» **DESCRIPTION OF THE TASK**:
Below are some records; find each line that carries the word "fast" and copy it.

» **SOURCE INFORMATION**:
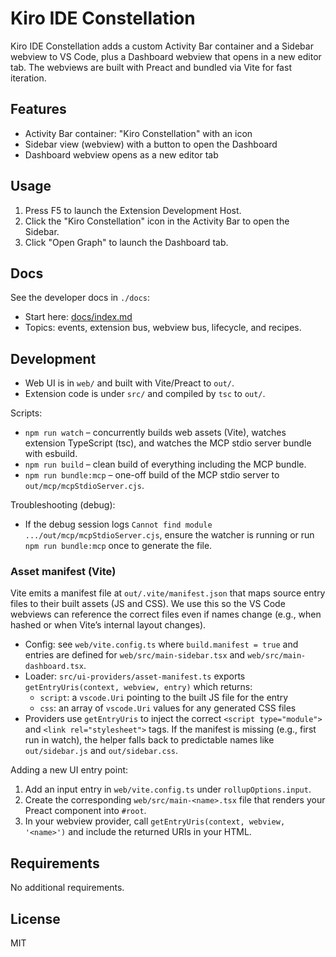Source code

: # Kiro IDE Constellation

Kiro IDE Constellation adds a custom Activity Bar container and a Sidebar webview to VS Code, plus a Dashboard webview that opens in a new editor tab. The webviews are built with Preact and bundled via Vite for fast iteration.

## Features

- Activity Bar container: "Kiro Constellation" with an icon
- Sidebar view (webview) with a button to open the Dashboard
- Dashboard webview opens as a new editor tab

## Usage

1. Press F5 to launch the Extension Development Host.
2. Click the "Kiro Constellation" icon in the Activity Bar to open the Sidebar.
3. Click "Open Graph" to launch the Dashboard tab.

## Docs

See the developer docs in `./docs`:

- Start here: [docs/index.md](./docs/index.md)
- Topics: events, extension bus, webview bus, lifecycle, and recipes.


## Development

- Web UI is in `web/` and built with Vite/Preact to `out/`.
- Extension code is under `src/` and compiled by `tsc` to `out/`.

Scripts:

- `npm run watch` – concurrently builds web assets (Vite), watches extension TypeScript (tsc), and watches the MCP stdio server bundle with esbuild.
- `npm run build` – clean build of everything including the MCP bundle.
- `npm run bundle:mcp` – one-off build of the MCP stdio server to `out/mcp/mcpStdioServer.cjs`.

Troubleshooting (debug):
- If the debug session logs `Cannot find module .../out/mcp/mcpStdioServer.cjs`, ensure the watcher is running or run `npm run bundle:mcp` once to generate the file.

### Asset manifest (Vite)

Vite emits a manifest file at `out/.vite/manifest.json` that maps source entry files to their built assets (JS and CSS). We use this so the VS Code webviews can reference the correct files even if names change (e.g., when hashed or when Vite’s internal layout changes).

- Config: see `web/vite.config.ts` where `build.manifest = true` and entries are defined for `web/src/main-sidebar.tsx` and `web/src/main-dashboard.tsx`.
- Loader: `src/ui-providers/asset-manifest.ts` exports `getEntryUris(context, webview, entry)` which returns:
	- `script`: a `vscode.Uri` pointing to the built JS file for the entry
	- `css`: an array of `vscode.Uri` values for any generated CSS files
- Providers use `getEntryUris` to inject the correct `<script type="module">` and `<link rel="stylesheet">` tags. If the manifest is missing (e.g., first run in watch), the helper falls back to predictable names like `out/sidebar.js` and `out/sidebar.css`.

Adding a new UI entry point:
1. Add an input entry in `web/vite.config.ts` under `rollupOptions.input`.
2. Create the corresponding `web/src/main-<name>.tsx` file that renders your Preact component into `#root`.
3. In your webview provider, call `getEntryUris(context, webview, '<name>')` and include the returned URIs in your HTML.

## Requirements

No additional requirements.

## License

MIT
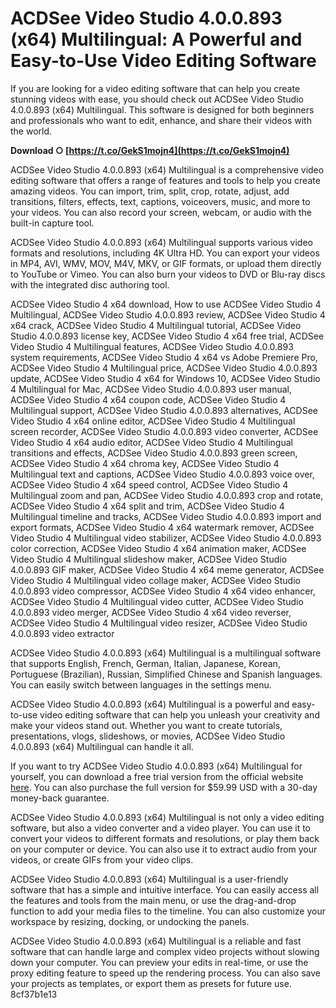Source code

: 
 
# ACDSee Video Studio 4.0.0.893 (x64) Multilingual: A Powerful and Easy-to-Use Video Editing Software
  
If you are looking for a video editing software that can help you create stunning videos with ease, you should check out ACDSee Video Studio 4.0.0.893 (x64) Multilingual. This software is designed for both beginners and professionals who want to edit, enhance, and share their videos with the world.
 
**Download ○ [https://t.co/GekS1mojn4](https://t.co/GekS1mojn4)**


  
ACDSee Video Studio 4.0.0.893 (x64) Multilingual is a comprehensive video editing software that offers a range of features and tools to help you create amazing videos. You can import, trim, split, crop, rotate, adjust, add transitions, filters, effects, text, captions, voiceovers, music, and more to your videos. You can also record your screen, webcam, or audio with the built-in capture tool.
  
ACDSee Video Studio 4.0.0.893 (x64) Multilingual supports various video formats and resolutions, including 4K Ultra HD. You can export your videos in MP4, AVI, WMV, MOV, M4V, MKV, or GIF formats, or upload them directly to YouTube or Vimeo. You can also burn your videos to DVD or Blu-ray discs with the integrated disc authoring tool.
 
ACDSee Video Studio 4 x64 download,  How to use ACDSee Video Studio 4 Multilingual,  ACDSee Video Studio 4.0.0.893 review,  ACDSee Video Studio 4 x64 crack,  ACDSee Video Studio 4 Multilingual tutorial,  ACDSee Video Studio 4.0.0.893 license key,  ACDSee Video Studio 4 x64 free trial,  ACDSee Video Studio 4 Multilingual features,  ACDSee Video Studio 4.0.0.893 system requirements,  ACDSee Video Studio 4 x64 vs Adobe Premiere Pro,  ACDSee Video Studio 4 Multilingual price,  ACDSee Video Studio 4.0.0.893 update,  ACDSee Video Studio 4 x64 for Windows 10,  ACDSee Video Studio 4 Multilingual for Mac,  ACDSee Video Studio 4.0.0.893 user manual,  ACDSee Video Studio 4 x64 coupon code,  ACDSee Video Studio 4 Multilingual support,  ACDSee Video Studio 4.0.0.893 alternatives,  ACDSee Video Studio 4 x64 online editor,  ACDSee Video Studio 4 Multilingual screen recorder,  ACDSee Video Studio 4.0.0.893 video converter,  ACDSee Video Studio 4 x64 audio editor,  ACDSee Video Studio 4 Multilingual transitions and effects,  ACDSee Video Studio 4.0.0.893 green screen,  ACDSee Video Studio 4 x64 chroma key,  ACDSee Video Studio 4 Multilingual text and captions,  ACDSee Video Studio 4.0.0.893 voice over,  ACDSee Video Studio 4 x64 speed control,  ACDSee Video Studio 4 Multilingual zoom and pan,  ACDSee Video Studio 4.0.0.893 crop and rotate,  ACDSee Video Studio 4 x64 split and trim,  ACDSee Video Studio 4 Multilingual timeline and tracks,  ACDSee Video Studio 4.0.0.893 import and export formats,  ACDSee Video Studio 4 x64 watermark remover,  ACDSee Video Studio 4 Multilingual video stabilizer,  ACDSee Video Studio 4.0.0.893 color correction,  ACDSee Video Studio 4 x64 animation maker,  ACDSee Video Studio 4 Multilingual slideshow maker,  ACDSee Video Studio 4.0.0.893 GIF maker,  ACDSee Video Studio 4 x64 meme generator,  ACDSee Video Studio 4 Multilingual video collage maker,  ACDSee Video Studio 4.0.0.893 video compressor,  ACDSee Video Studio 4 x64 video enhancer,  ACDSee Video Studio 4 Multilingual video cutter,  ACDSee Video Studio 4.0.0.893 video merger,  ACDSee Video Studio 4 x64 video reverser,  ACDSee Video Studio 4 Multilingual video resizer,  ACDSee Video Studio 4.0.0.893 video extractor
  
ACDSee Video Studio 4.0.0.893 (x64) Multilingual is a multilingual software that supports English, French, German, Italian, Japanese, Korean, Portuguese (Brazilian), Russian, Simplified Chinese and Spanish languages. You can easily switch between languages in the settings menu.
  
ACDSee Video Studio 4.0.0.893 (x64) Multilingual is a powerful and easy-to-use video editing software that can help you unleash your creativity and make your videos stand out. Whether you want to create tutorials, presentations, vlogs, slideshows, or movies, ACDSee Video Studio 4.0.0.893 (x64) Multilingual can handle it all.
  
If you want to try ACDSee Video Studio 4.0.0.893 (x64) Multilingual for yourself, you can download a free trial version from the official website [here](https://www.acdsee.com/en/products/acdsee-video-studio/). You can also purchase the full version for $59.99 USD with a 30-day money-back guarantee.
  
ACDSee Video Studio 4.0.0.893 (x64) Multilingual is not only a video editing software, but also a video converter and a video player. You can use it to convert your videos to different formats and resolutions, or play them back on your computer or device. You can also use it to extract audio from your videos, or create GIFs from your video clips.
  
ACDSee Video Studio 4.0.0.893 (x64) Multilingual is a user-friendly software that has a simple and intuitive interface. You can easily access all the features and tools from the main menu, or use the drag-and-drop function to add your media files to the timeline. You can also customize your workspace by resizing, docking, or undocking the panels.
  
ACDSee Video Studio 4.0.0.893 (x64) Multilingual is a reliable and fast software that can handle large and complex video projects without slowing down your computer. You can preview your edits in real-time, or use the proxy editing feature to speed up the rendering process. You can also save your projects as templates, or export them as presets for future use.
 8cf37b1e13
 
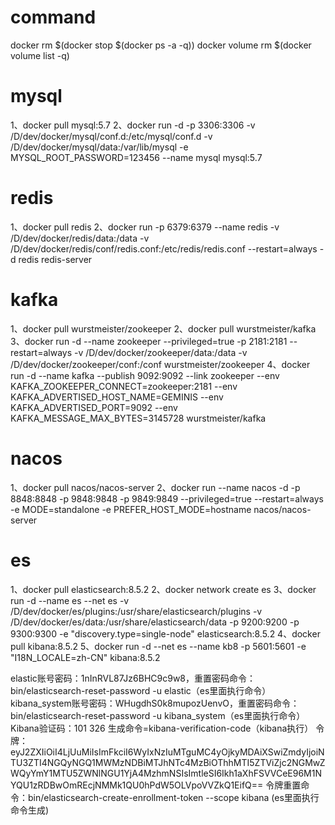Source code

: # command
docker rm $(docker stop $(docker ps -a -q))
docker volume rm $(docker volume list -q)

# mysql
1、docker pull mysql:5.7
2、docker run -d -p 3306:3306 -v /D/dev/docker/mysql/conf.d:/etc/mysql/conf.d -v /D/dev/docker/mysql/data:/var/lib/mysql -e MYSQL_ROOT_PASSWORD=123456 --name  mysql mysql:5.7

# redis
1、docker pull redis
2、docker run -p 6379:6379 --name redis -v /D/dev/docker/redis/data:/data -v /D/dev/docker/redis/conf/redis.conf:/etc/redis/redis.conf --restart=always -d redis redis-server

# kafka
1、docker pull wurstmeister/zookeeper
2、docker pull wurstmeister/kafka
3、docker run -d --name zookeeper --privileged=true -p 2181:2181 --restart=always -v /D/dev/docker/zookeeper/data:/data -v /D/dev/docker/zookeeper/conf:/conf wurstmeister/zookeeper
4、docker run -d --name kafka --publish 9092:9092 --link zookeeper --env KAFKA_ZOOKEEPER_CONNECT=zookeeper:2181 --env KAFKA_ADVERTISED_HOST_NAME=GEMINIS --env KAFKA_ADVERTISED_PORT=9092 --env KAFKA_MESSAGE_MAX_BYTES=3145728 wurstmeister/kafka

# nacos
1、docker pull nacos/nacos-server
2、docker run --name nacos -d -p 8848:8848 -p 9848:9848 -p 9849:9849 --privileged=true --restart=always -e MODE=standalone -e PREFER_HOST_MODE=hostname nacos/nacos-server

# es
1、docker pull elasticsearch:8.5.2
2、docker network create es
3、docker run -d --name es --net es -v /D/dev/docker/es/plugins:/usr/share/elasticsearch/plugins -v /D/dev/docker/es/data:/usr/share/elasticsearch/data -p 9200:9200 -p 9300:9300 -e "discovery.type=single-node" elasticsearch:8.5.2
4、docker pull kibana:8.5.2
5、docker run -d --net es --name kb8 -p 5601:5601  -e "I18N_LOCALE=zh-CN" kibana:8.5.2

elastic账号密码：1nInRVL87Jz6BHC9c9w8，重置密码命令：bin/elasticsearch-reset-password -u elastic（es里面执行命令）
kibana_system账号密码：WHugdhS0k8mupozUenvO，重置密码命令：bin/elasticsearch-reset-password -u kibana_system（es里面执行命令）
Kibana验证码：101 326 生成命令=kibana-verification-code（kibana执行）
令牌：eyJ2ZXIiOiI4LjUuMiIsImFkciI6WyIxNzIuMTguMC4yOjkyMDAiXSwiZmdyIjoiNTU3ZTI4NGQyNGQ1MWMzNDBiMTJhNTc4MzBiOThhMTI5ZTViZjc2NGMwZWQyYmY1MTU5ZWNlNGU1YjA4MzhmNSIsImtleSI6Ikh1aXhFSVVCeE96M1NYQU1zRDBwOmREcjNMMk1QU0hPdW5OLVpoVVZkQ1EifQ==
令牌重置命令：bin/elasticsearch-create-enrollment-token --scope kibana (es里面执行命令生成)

» **RESPONSE**:
Kiro IDE Constellation adds a custom Activity Bar container and a Sidebar webview to VS Code, plus a Dashboard webview that opens in a new editor tab. The webviews are built with Preact and bundled via Vite for fast iteration.
ACDSee Video Studio 4.0.0.893 (x64) Multilingual is a reliable and fast software that can handle large and complex video projects without slowing down your computer. You can preview your edits in real-time, or use the proxy editing feature to speed up the rendering process. You can also save your projects as templates, or export them as presets for future use.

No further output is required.